The vertical axis dominates where marketing functions rather than technical issues are involved. For example, the campaign functions in a conventional campaign management system are much more similar to the campaign functions in a marketing automation system than an e-mail campaign manager. This means that system designers and marketers will find it intuitively easier to understand how systems in the same column should work together, whatever the technical challenges of achieving this integration. Unlike the horizonal axis, the vertical axis has a definite hierarchy: it's much easier to make a system run simpler campaigns than to add campaign complexity. So adding e-mail campaigns to a marketing automation system is much easier than transforming an e-mail campaign manager into a marketing automation product. But the hierarchy applies only to campaign management functions. When all aspects of a system are considered, a product on the left may be considerably more complex than one to its right. A good customer support system has many more moving parts than an e-mail campaign manager.
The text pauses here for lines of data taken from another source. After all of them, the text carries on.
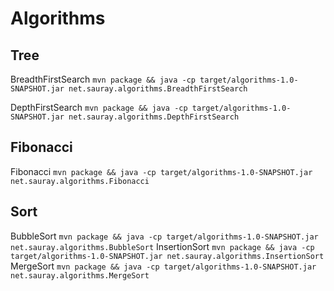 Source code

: # Algorithms

## Tree
BreadthFirstSearch `mvn package && java -cp target/algorithms-1.0-SNAPSHOT.jar net.sauray.algorithms.BreadthFirstSearch` 

DepthFirstSearch `mvn package && java -cp target/algorithms-1.0-SNAPSHOT.jar net.sauray.algorithms.DepthFirstSearch` 

## Fibonacci
Fibonacci `mvn package && java -cp target/algorithms-1.0-SNAPSHOT.jar net.sauray.algorithms.Fibonacci`

## Sort
BubbleSort `mvn package && java -cp target/algorithms-1.0-SNAPSHOT.jar net.sauray.algorithms.BubbleSort`
InsertionSort `mvn package && java -cp target/algorithms-1.0-SNAPSHOT.jar net.sauray.algorithms.InsertionSort`
MergeSort `mvn package && java -cp target/algorithms-1.0-SNAPSHOT.jar net.sauray.algorithms.MergeSort`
Figure 1: Marketing System GridTaken together, these observations provide some specific guidelines for vendors seeking to expand their products and for buyers considering a multipurpose system.
- Products on different horizontal levels may appear similar functionally but have different underlying technologies. So vendors who want to expand in this direction should anticipate keeping at least some separate data structures and processes to support the new level. This means their current technology (and technical staff) may not be appropriate for the new level so they should consider purchasing an existing product and pay close attention to the technology they are buying. Then they can expect a substantial integration challenge at both the technical and personnel levels.
- Marketers purchasing a system that promises to work at multiple horizontal levels should pay close attention to technical issues. If the system was initially developed to work at one level, how did the vendor expand its capabilities to the other levels? If it developed the expansion in house, did it use different technologies for each level or try to use one technology for all? If it grew through acquisition, how were the different products and technologies combined? If the system is strongest at one level, is it the level you care about most?
- Products on the same vertical level are functionally different but share similar technologies. Vendors who expand in this direction will find it easier to develop an integrated system with their current technical resources but may find it harder to understand the marketing and business requirements of a new application. This means they are likely to need design help from users or specialists in the new field. They may also find themselves selling to a new group of users. If they grow by acquisition, vendors should plan to add the new functions to one or the other existing product rather than keeping separate data structures and processes. Which product they keep will depend on the relative complexity of the different systems, not their position on the grid.
Marketers considering a system that crosses several vertical columns should look carefully at its functional sophistication in each area. As always, it's useful to know the genealogy of the product most systems were originally designed to provide a single function and are still stronger there than in areas they added later.
Marketers should also look closely at how a vertically integrated system will communicate with external products. Point solutions are intentionally designed for easy communication, because they expect to be part of a larger group of systems. But integrated solutions hope to be self-contained, so links to external products are often less of a design priority. The problem is that most integrated solutions don't extend to all contact methods Web, phone, direct mail, field, and so on. If the integrated functions are not accessible to the external systems that support these methods, the user will need to duplicate the integrated functions or do without. For example, imagine personalized Web site software with embedded collaborative filtering. Sounds great. But what happens when somebody decides to do collaborative filtering at the call center as well? If the Web site collaborative filtering system isn't accessible, the user has to buy another one. Now the embedded collaborative filtering doesn't sound so great after all.